The researchers decided to target two genes at once, reasoning that this would remove some of the cell’s buffering and uncover additional players in the pathway. To do this, they did RNAi screens in fruit fly cells that had specific genes knocked down ahead of time.
 
The researchers targeted known components of the stress-response pathway, as well as clinically relevant genes, such tumor suppressors, and genes whose absence would induce the stress response, Bakal explained. By individually knocking down a dozen of these carefully selected genes, including PTEN, Rac1, Cdc42, and ERK, the researchers were able to look at the effects of 17,724 double knockdown combinations in the fruit fly cells.
 
And with some of the fail safes out of the way, the researchers started to see more hits, Bakal said. The team turned up 55 new JNK suppressors and enhancers.
 
Once they had these hits, Bakal said, the researchers wanted to move from having just a list of genes to a network view. To start with, they pulled together phosphoproteomic data from public databases and used computer models to predict protein-protein interactions and kinase-substrate relationships.
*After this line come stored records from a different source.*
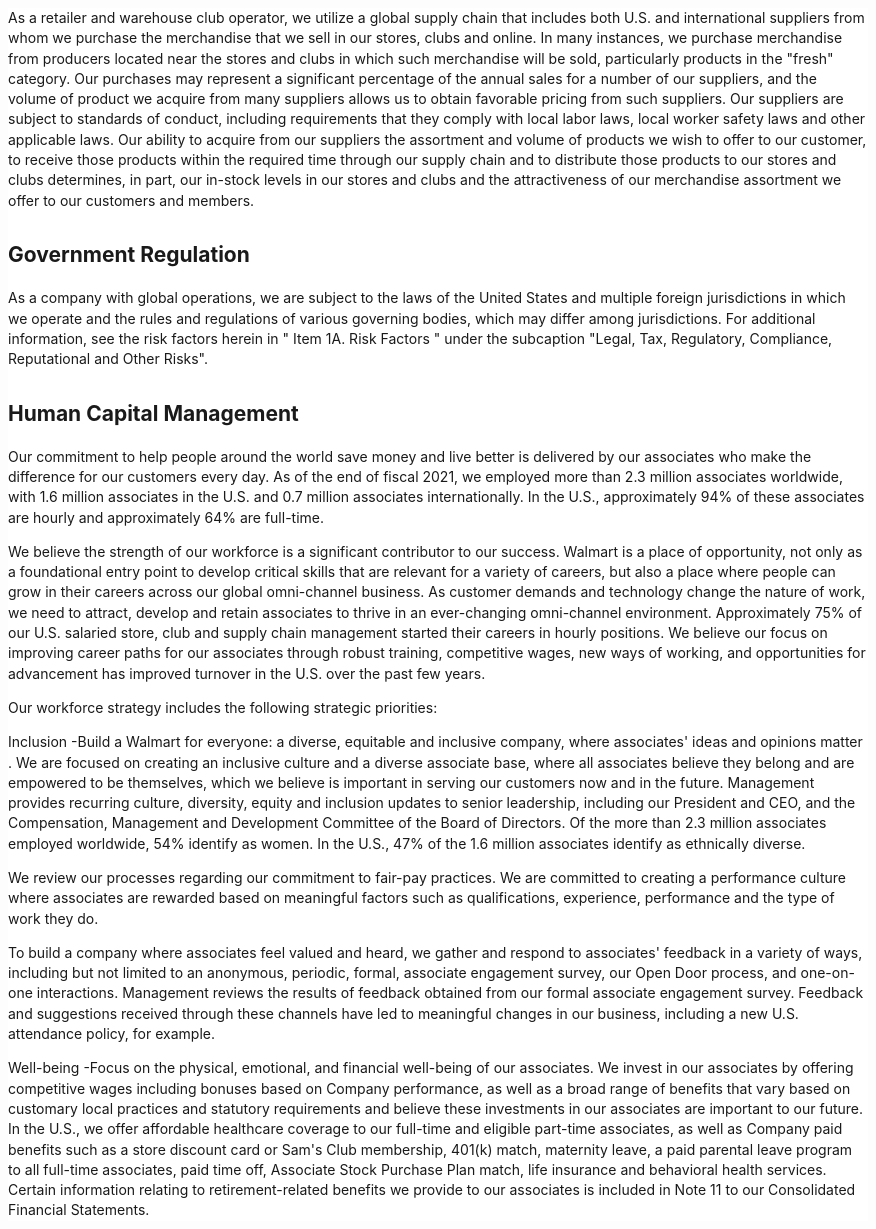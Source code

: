 <p>As a retailer and warehouse club operator, we utilize a global supply chain that includes both U.S. and international suppliers from whom we purchase the merchandise that we sell in our stores, clubs and online. In many instances, we purchase merchandise from producers located near the stores and clubs in which such merchandise will be sold, particularly products in the "fresh" category. Our purchases may represent a significant percentage of the annual sales for a number of our suppliers, and the volume of product we acquire from many suppliers allows us to obtain favorable pricing from such suppliers. Our suppliers are subject to standards of conduct, including requirements that they comply with local labor laws, local worker safety laws and other applicable laws. Our ability to acquire from our suppliers the assortment and volume of products we wish to offer to our customer, to receive those products within the required time through our supply chain and to distribute those products to our stores and clubs determines, in part, our in-stock levels in our stores and clubs and the attractiveness of our merchandise assortment we offer to our customers and members.</p>
<h2>Government Regulation</h2>
<p>As a company with global operations, we are subject to the laws of the United States and multiple foreign jurisdictions in which we operate and the rules and regulations of various governing bodies, which may differ among jurisdictions. For additional information, see the risk factors herein in " Item 1A. Risk Factors " under the subcaption "Legal, Tax, Regulatory, Compliance, Reputational and Other Risks".</p>
<h2>Human Capital Management</h2>
<p>Our commitment to help people around the world save money and live better is delivered by our associates who make the difference for our customers every day. As of the end of fiscal 2021, we employed more than 2.3 million associates worldwide, with 1.6 million associates in the U.S. and 0.7 million associates internationally. In the U.S., approximately 94% of these associates are hourly and approximately 64% are full-time.</p>
<p>We believe the strength of our workforce is a significant contributor to our success. Walmart is a place of opportunity, not only as a foundational entry point to develop critical skills that are relevant for a variety of careers, but also a place where people can grow in their careers across our global omni-channel business. As customer demands and technology change the nature of work, we need to attract, develop and retain associates to thrive in an ever-changing omni-channel environment. Approximately 75% of our U.S. salaried store, club and supply chain management started their careers in hourly positions. We believe our focus on improving career paths for our associates through robust training, competitive wages, new ways of working, and opportunities for advancement has improved turnover in the U.S. over the past few years.</p>
<p>Our workforce strategy includes the following strategic priorities:</p>
<p>Inclusion -Build a Walmart for everyone: a diverse, equitable and inclusive company, where associates' ideas and opinions matter . We are focused on creating an inclusive culture and a diverse associate base, where all associates believe they belong and are empowered to be themselves, which we believe is important in serving our customers now and in the future. Management provides recurring culture, diversity, equity and inclusion updates to senior leadership, including our President and CEO, and the Compensation, Management and Development Committee of the Board of Directors. Of the more than 2.3 million associates employed worldwide, 54% identify as women. In the U.S., 47% of the 1.6 million associates identify as ethnically diverse.</p>
<p>We review our processes regarding our commitment to fair-pay practices. We are committed to creating a performance culture where associates are rewarded based on meaningful factors such as qualifications, experience, performance and the type of work they do.</p>
<p>To build a company where associates feel valued and heard, we gather and respond to associates' feedback in a variety of ways, including but not limited to an anonymous, periodic, formal, associate engagement survey, our Open Door process, and one-on-one interactions. Management reviews the results of feedback obtained from our formal associate engagement survey. Feedback and suggestions received through these channels have led to meaningful changes in our business, including a new U.S. attendance policy, for example.</p>
<p>Well-being -Focus on the physical, emotional, and financial well-being of our associates. We invest in our associates by offering competitive wages including bonuses based on Company performance, as well as a broad range of benefits that vary based on customary local practices and statutory requirements and believe these investments in our associates are important to our future. In the U.S., we offer affordable healthcare coverage to our full-time and eligible part-time associates, as well as Company paid benefits such as a store discount card or Sam's Club membership, 401(k) match, maternity leave, a paid parental leave program to all full-time associates, paid time off, Associate Stock Purchase Plan match, life insurance and behavioral health services. Certain information relating to retirement-related benefits we provide to our associates is included in Note 11 to our Consolidated Financial Statements.</p>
Then, using an algorithm, they superimposed the genetic data to see whether the genetic screen supported their predictions and began grouping potential JNK regulators based on biological function.
 
“[W]e demonstrate that combinatorial RNAi screening is a powerful strategy to reduce the false-negatives present in current screens and reveals functions for a large fraction of genes,” the authors concluded. “Moreover, our data-integrative-powered approach unraveled both mechanistic and hierarchical associations of components in the JNK regulatory system and provides an invaluable starting point for understanding the genetic interactions and signaling networks that underpin various diseases.”